For more information on the workshop and yurt construction contact little foot yurts.

Last week, as part of our research into landscape change in Cumberland County. We went to GeoNova, the Geomatics Centre in Amherst. Our interest was to obtain aerial photography for Heather’s family property at Hansford. We were able to purchase images at ten-year intervals from 1965 to 2015. This will allow us to map the end of farming, forest regrowth, and later-cutting. We envisage undertaking a similar analysis for our property in Annapolis County.

Harry Thurston. Gaspereau Press

Visiting Amherst, Oxford, Pugwash and Truro we are able to make comparisons of small towns in rural Nova Scotia: the cycle of service centre, decay and re-invention. At the Dayles Grand Market in Amherst, I  picked up a book by local author, Harry Thurston entitled Keeping watch at the End of the World. This book of poetry from Gaspereau Press is described on the back cover in the following terms.

“Harry Thurston explores ways in which poetry stands sentinel at the edge-places where known and unknown meet. Whether that frontier lies between land and sea, present and past, health and illness, or youth and ageing”

Thurston lives at Tidnish Bridge. With prompting from Sandra Barry, I subsequently revisited his 1990 book. Tidal Life. A Natural History of the Bay of Fundy.with photographs by Stephen Homer.

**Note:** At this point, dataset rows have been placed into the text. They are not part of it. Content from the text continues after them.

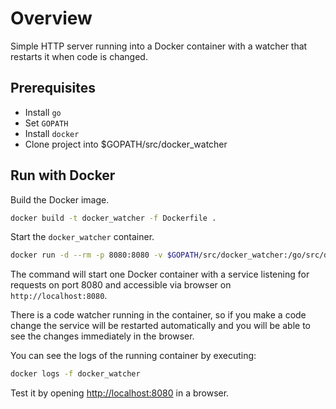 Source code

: # Overview

Simple HTTP server running into a Docker container with a watcher that restarts it when code is changed.

## Prerequisites

* Install `go`
* Set `GOPATH`
* Install `docker`
* Clone project into $GOPATH/src/docker_watcher

## Run with Docker

Build the Docker image.
```bash
docker build -t docker_watcher -f Dockerfile .
```

Start the `docker_watcher` container.
```bash
docker run -d --rm -p 8080:8080 -v $GOPATH/src/docker_watcher:/go/src/docker_watcher --name docker_watcher docker_watcher
```

The command will start one Docker container with a service listening
for requests on port 8080 and accessible via browser on `http://localhost:8080`.

There is a code watcher running in the container, so if you make a code change the service will be restarted
automatically and you will be able to see the changes immediately in the browser.

You can see the logs of the running container by executing:
```bash
docker logs -f docker_watcher
```

Test it by opening [http://localhost:8080](http://localhost:8080) in a browser.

Another find at the GeoNova office was Nova Scotia Nature Map published in 1993. It was based on the book, Natural History of Nova Scotia.

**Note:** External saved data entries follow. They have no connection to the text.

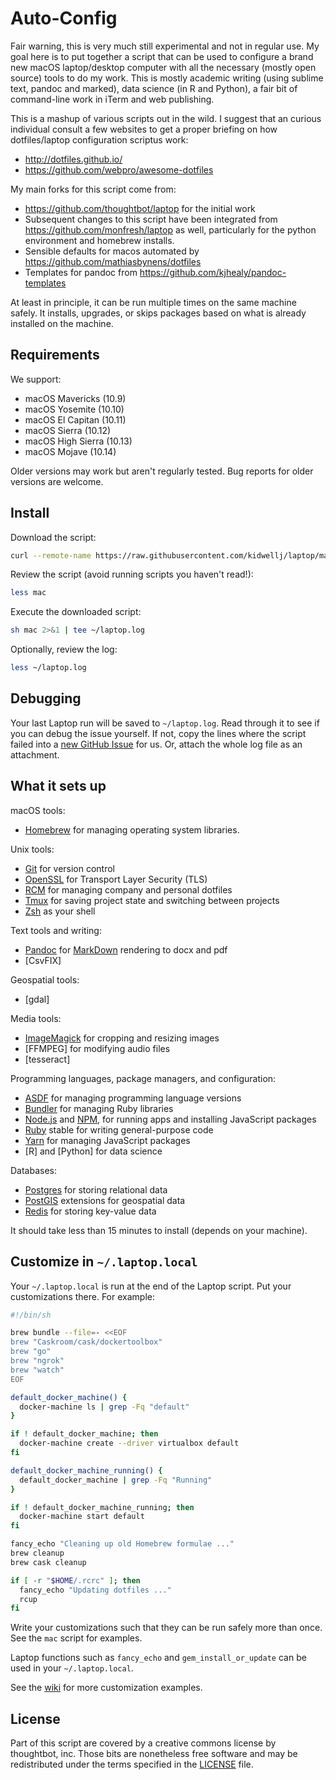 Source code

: Auto-Config
======

Fair warning, this is very much still experimental and not in regular use. My goal here is to put together a script that can be used to configure a brand new macOS laptop/desktop computer with all the necessary (mostly open source) tools to do my work. This is mostly academic writing (using sublime text, pandoc and marked), data science (in R and Python), a fair bit of command-line work in iTerm and web publishing.

This is a mashup of various scripts out in the wild. I suggest that an curious individual consult a few websites to get a proper briefing on how dotfiles/laptop configuration scriptus work:

- <http://dotfiles.github.io/>
- <https://github.com/webpro/awesome-dotfiles>

My main forks for this script come from:

- <https://github.com/thoughtbot/laptop> for the initial work
- Subsequent changes to this script have been integrated from <https://github.com/monfresh/laptop> as well, particularly for the python environment and homebrew installs.
- Sensible defaults for macos automated by <https://github.com/mathiasbynens/dotfiles>
- Templates for pandoc from <https://github.com/kjhealy/pandoc-templates>

At least in principle, it can be run multiple times on the same machine safely. It installs, upgrades, or skips packages based on what is already installed on the machine.

Requirements
------------

We support:

* macOS Mavericks (10.9)
* macOS Yosemite (10.10)
* macOS El Capitan (10.11)
* macOS Sierra (10.12)
* macOS High Sierra (10.13)
* macOS Mojave (10.14)

Older versions may work but aren't regularly tested.
Bug reports for older versions are welcome.

Install
-------

Download the script:

```sh
curl --remote-name https://raw.githubusercontent.com/kidwellj/laptop/master/mac
```

Review the script (avoid running scripts you haven't read!):

```sh
less mac
```

Execute the downloaded script:

```sh
sh mac 2>&1 | tee ~/laptop.log
```

Optionally, review the log:

```sh
less ~/laptop.log
```


Debugging
---------

Your last Laptop run will be saved to `~/laptop.log`.
Read through it to see if you can debug the issue yourself.
If not, copy the lines where the script failed into a
[new GitHub Issue](https://github.com/thoughtbot/laptop/issues/new) for us.
Or, attach the whole log file as an attachment.

What it sets up
---------------

macOS tools:

* [Homebrew] for managing operating system libraries.

[Homebrew]: http://brew.sh/

Unix tools:

* [Git] for version control
* [OpenSSL] for Transport Layer Security (TLS)
* [RCM] for managing company and personal dotfiles
* [Tmux] for saving project state and switching between projects
* [Zsh] as your shell

[Git]: https://git-scm.com/
[OpenSSL]: https://www.openssl.org/
[RCM]: https://github.com/thoughtbot/rcm
[Tmux]: http://tmux.github.io/
[Zsh]: http://www.zsh.org/

Text tools and writing:

* [Pandoc] for [MarkDown] rendering to docx and pdf
* [CsvFIX]

[Pandoc]: https://pandoc.org/
[Markdown]: https://daringfireball.net/projects/markdown/

Geospatial tools:

* [gdal]

Media tools:

* [ImageMagick] for cropping and resizing images
* [FFMPEG] for modifying audio files
* [tesseract]

Programming languages, package managers, and configuration:

* [ASDF] for managing programming language versions
* [Bundler] for managing Ruby libraries
* [Node.js] and [NPM], for running apps and installing JavaScript packages
* [Ruby] stable for writing general-purpose code
* [Yarn] for managing JavaScript packages
* [R] and [Python] for data science

[Bundler]: http://bundler.io/
[ImageMagick]: http://www.imagemagick.org/
[Node.js]: http://nodejs.org/
[NPM]: https://www.npmjs.org/
[ASDF]: https://github.com/asdf-vm/asdf
[Ruby]: https://www.ruby-lang.org/en/
[Yarn]: https://yarnpkg.com/en/

Databases:

* [Postgres] for storing relational data
* [PostGIS] extensions for geospatial data
* [Redis] for storing key-value data

[Postgres]: http://www.postgresql.org/
[PostGIS]: https://postgis.net/
[Redis]: http://redis.io/

It should take less than 15 minutes to install (depends on your machine).

Customize in `~/.laptop.local`
------------------------------

Your `~/.laptop.local` is run at the end of the Laptop script.
Put your customizations there.
For example:

```sh
#!/bin/sh

brew bundle --file=- <<EOF
brew "Caskroom/cask/dockertoolbox"
brew "go"
brew "ngrok"
brew "watch"
EOF

default_docker_machine() {
  docker-machine ls | grep -Fq "default"
}

if ! default_docker_machine; then
  docker-machine create --driver virtualbox default
fi

default_docker_machine_running() {
  default_docker_machine | grep -Fq "Running"
}

if ! default_docker_machine_running; then
  docker-machine start default
fi

fancy_echo "Cleaning up old Homebrew formulae ..."
brew cleanup
brew cask cleanup

if [ -r "$HOME/.rcrc" ]; then
  fancy_echo "Updating dotfiles ..."
  rcup
fi
```

Write your customizations such that they can be run safely more than once.
See the `mac` script for examples.

Laptop functions such as `fancy_echo` and
`gem_install_or_update`
can be used in your `~/.laptop.local`.

See the [wiki](https://github.com/thoughtbot/laptop/wiki)
for more customization examples.


License
-------

Part of this script are covered by a creative commons license by thoughtbot, inc. Those bits are nonetheless free software and may be redistributed under the terms specified in the [LICENSE] file.

[LICENSE]: LICENSE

Given the assault on our forested and marine landscape, perhaps it is time to revisit these 1990’s publications, to update them, and make them available to the schools.

Returning home, and stopping at the post office in Bridgetown, I found that they too have second-hand books. I picked up Thomas Merton, The True Solitude. Two passages in this small book caught my attention.

Our minds are like crows. They pick up everything that glitters, no matter how uncomfortable our nests get with all that metal in them‘. p.33
and p.36, in relation to poetry,
The poet enters into himself in order to create. The contemplative enters into God in order to be created“.

Merton was both a monk and a poet.


On November 28th at 7:30 pm at Kings Theatre, there will be a screening of Andrea Vandenboer video on Climate Change and the Human Prospect. The film documents the retreat at the Thinker’s Lodge in Pugwash, October 2017. Both Timothy Habinski and Gregory Heming attended the retreat and will be on hand to answer questions on the implications for the Municipality of Annapolis County.


Sandra Barry for encouraging me to pull Tidal Life off the bookshelves. Alex and Selene Cole for their consistent enthusiasm for sustainable forestry and traditional house structures.  Heather Stewart for her support and companionship. Edward Wedler for his graphic contributions.


Harry Thurston. 2015. Keeping Watch at the End of the World. Gaspereau Press.

Harry Thurston. 1990. Tidal Life. A Natural History of the Bay of Fundy.Nimbus Press.

Derek Davis. 1993. Nova Scotia Nature Map. LRIS Amherst.

M.Simmons, D.Davis, L. Griffiths and A. Muecke. 1984. Natural History of Nova Scotia. Nova Scotia Departments of Education and Lands and Forests.

Thomas Merton. 1969. The True Solitude. Selections from the Writings of Thomas Merton. Hallmark Editions.

Little Foot Yurts  .little foot yurts


I loved the title of this poem by Harry Thurston in his 2015 book. Dedicated to Sandra Barry.

Geography: on first discovering Elizabeth Bishop in a used bookstore in Manhattan.